Data excerpts>

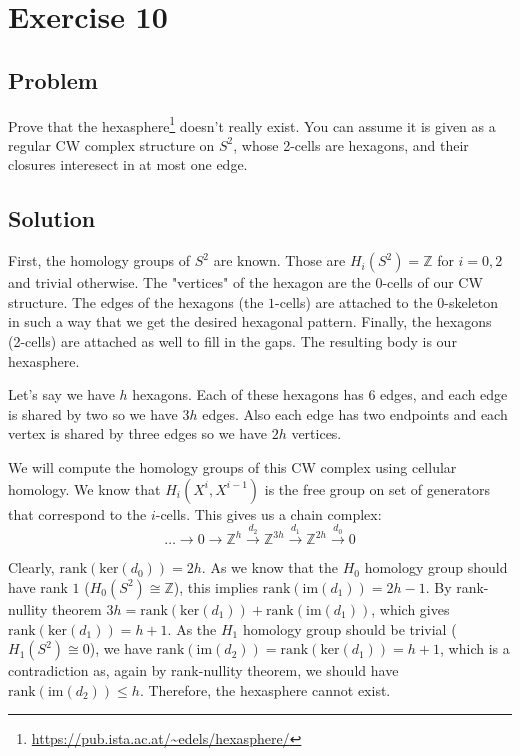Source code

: \documentclass{article}
\begin{document}
\section*{Exercise 10}
\subsection*{Problem}
Prove that the hexasphere\footnote{\url{https://pub.ista.ac.at/~edels/hexasphere/}} doesn't really exist. You can assume it is given as a regular CW complex structure on $S^2$, whose
2-cells are hexagons, and their closures interesect in at most one edge.
\subsection*{Solution}
First, the homology groups of $S^2$ are known. Those are $H_i(S^2) = \mathbb{Z}$ for $i=0,2$ and trivial otherwise.
The "{}vertices"{} of the hexagon are the $0$-cells of our CW structure.
The edges of the hexagons (the $1$-cells) are attached to the 0-skeleton in such a way that we get the desired hexagonal pattern.
Finally, the hexagons (2-cells) are attached as well to fill in the gaps. The resulting body is our hexasphere.

Let's say we have $h$ hexagons. Each of these hexagons has 6 edges, and each edge is shared by two so we have $3h$ edges. Also each edge has two endpoints and each vertex is shared by three edges so we have $2h$ vertices.

We will compute the homology groups of this CW complex using cellular homology. We know that $H_i(X^i,X^{i-1})$ is the free group on set of generators that correspond to the $i$-cells.
This gives us a chain complex:
\begin{equation*}
\dots \xrightarrow{} 0 \xrightarrow{} \mathbb{Z}^h \xrightarrow{d_2} \mathbb{Z}^{3h} \xrightarrow{d_1} \mathbb{Z}^{2h} \xrightarrow{d_0} 0
\end{equation*}

Clearly, $\mathrm{rank} (\mathrm{ker}(d_0)) = 2h$. As we know that the $H_0$ homology group should have rank $1$ ($H_0(S^2) \cong \mathbb{Z}$), this implies $\mathrm{rank}(\mathrm{im}(d_1)) = 2h-1$. By rank-nullity theorem $3h = \mathrm{rank}(\mathrm{ker}(d_1)) + \mathrm{rank}(\mathrm{im}(d_1))$, which gives $\mathrm{rank}(\mathrm{ker}(d_1)) = h+1$. As the $H_1$ homology group should be trivial ($H_1(S^2) \cong 0$), we have $\mathrm{rank}(\mathrm{im}(d_2)) = \mathrm{rank}(\mathrm{ker}(d_1)) = h+1$, which is a contradiction as, again by rank-nullity theorem, we should have $\mathrm{rank}(\mathrm{im}(d_2)) \leq h$. Therefore, the hexasphere cannot exist.
\end{document}
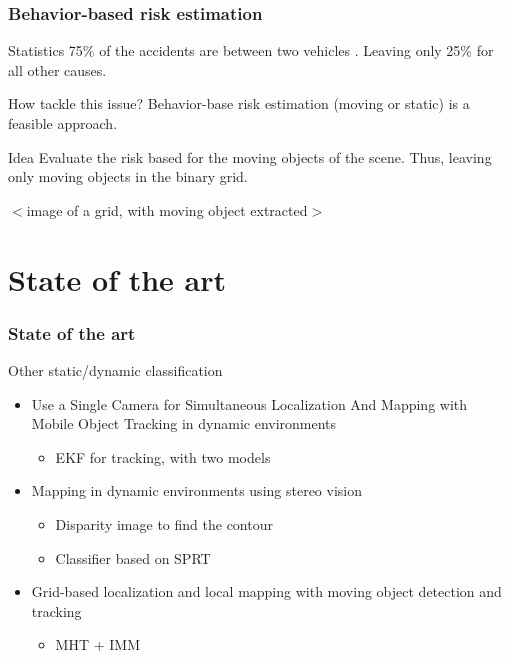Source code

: \documentclass{beamer}
\begin{document}
	\begin{frame}
		\frametitle{Behavior-based risk estimation}
		
		\begin{block}{Statistics}
		75\% of the accidents are between two vehicles \cite{Hurt_1981}. Leaving only 25\% for all other causes.
		\end{block}

		\begin{exampleblock}{How tackle this issue?}
		Behavior-base risk estimation (moving or static) is a feasible approach.
		\end{exampleblock}

		\begin{alertblock}{Idea}
			Evaluate the risk based for the moving objects of the scene. Thus, leaving only moving objects in the binary grid.
		\end{alertblock}

		$<$image of a grid, with moving object extracted$>$

		

	\end{frame}
\section{State of the art}

	\begin{frame}
		\frametitle{State of the art}
		
		\begin{block}{Other static/dynamic classification}
			\begin{itemize}
			\item Use a Single Camera for Simultaneous Localization And Mapping with  Mobile Object Tracking in dynamic environments \cite{Migliore_2009_ICRA}
				\begin{itemize}			
				\item EKF for tracking, with two models				
				\end{itemize}		
			\item Mapping in dynamic environments using stereo vision \cite{DBLP:conf/ivs/LategahnGHKE11}
				\begin{itemize}
				\item Disparity image to find the contour
				\item Classifier based on SPRT				
				\end{itemize}		
			\item Grid-based localization and local mapping with moving object detection and tracking \cite{Vu201158}
				\begin{itemize}			
				\item MHT + IMM			
				\end{itemize}	
			\end{itemize}		
		\end{block}
	\end{frame}
\end{document}

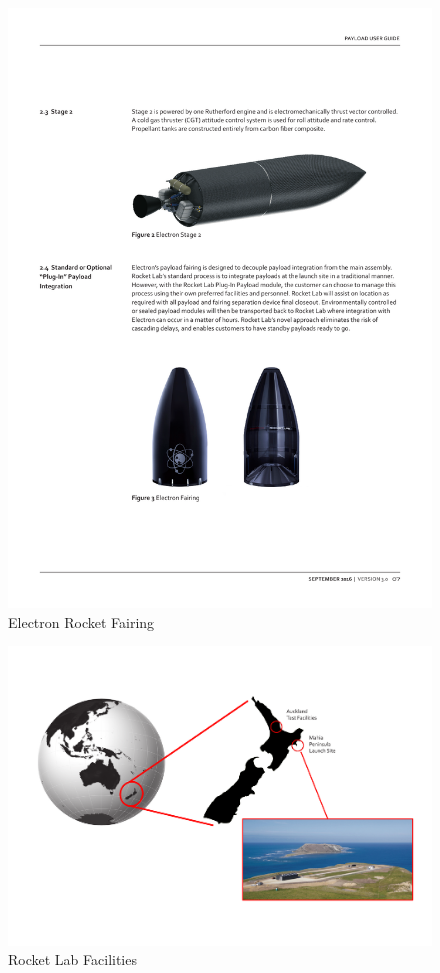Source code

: \begin{figure}[H]
\centering 
\includegraphics[scale=0.7]{./sections/Constellation_Deployment/S2-Launcher/Images_S2/Picture_3_S2.pdf} 
\caption{Electron Rocket Fairing}
\end{figure}

\begin{figure}[H]
\includegraphics[scale=0.5]{./sections/Constellation_Deployment/S2-Launcher/Images_S2/Picture_4_S2.pdf} 
\caption{Rocket Lab Facilities}
\label{facilities}
\end{figure}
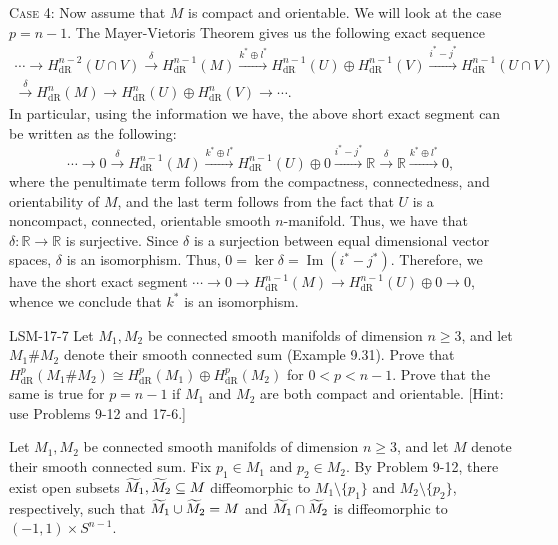 \documentclass{article}
\begin{document}
	\textsc{Case 4:} Now assume that $M$ is compact and orientable. We will look at the case $p = n - 1$. The Mayer-Vietoris Theorem gives us the following exact sequence 
	\begin{multline*}
		\dotsm \to H^{n-2}_{\text{dR}}(U \cap V) \xrightarrow{\delta} H^{n-1}_{\text{dR}}(M) \xrightarrow{k^{\ast} \oplus l^{\ast}} H^{n-1}_{\text{dR}}(U) \oplus H^{n-1}_{\text{dR}}(V) \xrightarrow{i^{\ast} - j^{\ast}} H^{n-1}_{\text{dR}}(U \cap V) \\ \xrightarrow{\delta} H^{n}_{\text{dR}}(M) \to H^{n}_{\text{dR}}(U) \oplus H^{n}_{\text{dR}}(V) \to\dotsm. 
	\end{multline*}
	In particular, using the information we have, the above short exact segment can be written as the following: 
	\begin{equation*}
		\dotsm \to 0 \xrightarrow{\delta} H^{n-1}_{\text{dR}}(M) \xrightarrow{k^{\ast}\oplus l^{\ast}} H^{n-1}_{\text{dR}}(U) \oplus 0 \xrightarrow{i^{\ast} - j^{\ast}} \mathbb{R} \xrightarrow{\delta} \mathbb{R} \xrightarrow{k^{\ast} \oplus l^{\ast}} 0, 
	\end{equation*}
	where the penultimate term follows from the compactness, connectedness, and orientability of $M$, and the last term follows from the fact that $U$ is a noncompact, connected, orientable smooth $n$-manifold. Thus, we have that $\delta: \mathbb{R}\to \mathbb{R}$ is surjective. Since $\delta$ is a surjection between equal dimensional vector spaces, $\delta$ is an isomorphism. Thus, $0 = \ker{\delta} = \operatorname{Im}(i^{\ast} - j^{\ast})$. Therefore, we have the short exact segment $\dotsm \to 0 \to H^{n-1}_{\text{dR}}(M) \to H^{n-1}_{\text{dR}}(U) \oplus 0 \to 0$, whence we conclude that $k^{\ast}$ is an isomorphism. 
	
	\begin{prb}{LSM-17-7}
		Let $M_{1}, M_{2}$ be connected smooth manifolds of dimension $n \geq 3$, and let $M_{1} \# M_{2}$ denote their smooth connected sum (Example 9.31). Prove that $H^{p}_{\text{dR}}(M_{1} \# M_{2}) \cong H^{p}_{\text{dR}}(M_{1}) \oplus H^{p}_{\text{dR}}(M_{2})$ for $0 < p < n - 1$. Prove that the same is true for $p = n - 1$ if $M_{1}$ and $M_{2}$ are both compact and orientable. [Hint: use Problems 9-12 and 17-6.]
	\end{prb}
	Let $M_{1}, M_{2}$ be connected smooth manifolds of dimension $n \geq 3$, and let $M$ denote their smooth connected sum. Fix $p_{1} \in M_{1}$ and $p_{2} \in M_{2}$. By Problem 9-12, there exist open subsets $\ti{M}_{1}, \ti{M}_{2} \subseteq M$  diffeomorphic to $M_{1} \setminus \{p_{1}\}$ and $M_{2}\setminus \{p_{2}\}$, respectively, such that $\ti{M}_{1} \cup \ti{M}_{2} = M$ and $\ti{M}_{1} \cap \ti{M}_{2}$ is diffeomorphic to $(-1,1) \times S^{n-1}$. 
	
\end{document}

EXERCISE OBJECTIVE> Reproduce each line from the data that has "groups" in it.

WRITTEN ANSWER>
First, the homology groups of $S^2$ are known. Those are $H_i(S^2) = \mathbb{Z}$ for $i=0,2$ and trivial otherwise.
We will compute the homology groups of this CW complex using cellular homology. We know that $H_i(X^i,X^{i-1})$ is the free group on set of generators that correspond to the $i$-cells.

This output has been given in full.